> _WHAT YOU ARE ASKED TO DO_
Your task is to extract every entry that follows word for word while excluding the pictures.

> _LISTED ENTRIES_
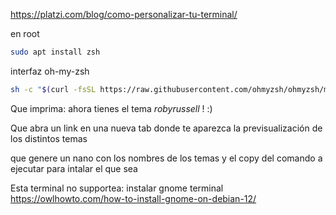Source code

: https://platzi.com/blog/como-personalizar-tu-terminal/

en root
```bash
sudo apt install zsh
```

interfaz oh-my-zsh
```bash
sh -c "$(curl -fsSL https://raw.githubusercontent.com/ohmyzsh/ohmyzsh/master/tools/install.sh)"
```
Que imprima: ahora tienes el tema _robyrussell_ ! :)

Que abra un link en una nueva tab donde te aparezca la previsualización de los distintos temas

que genere un nano con los nombres de los temas y el copy del comando a ejecutar para intalar el que sea

Esta terminal no supportea:
instalar gnome terminal
https://owlhowto.com/how-to-install-gnome-on-debian-12/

> _EXERCISE RESPONSE_
Source code

: https://platzi.com/blog/como-personalizar-tu-terminal/

en root
```bash
sudo apt install zsh
```

interfaz oh-my-zsh
```bash
sh -c "$(curl -fsSL https://raw.githubusercontent.com/ohmyzsh/ohmyzsh/master/tools/install.sh)"
```
Que imprima: ahora tienes el tema _robyrussell_ ! :)

Que abra un link en una nueva tab donde te aparezca la previsualización de los distintos temas

que genere un nano con los nombres de los temas y el copy del comando a ejecutar para intalar el que sea

Esta terminal no supportea:
instalar gnome terminal
https://owlhowto.com/how-to-install-gnome-on-debian-12/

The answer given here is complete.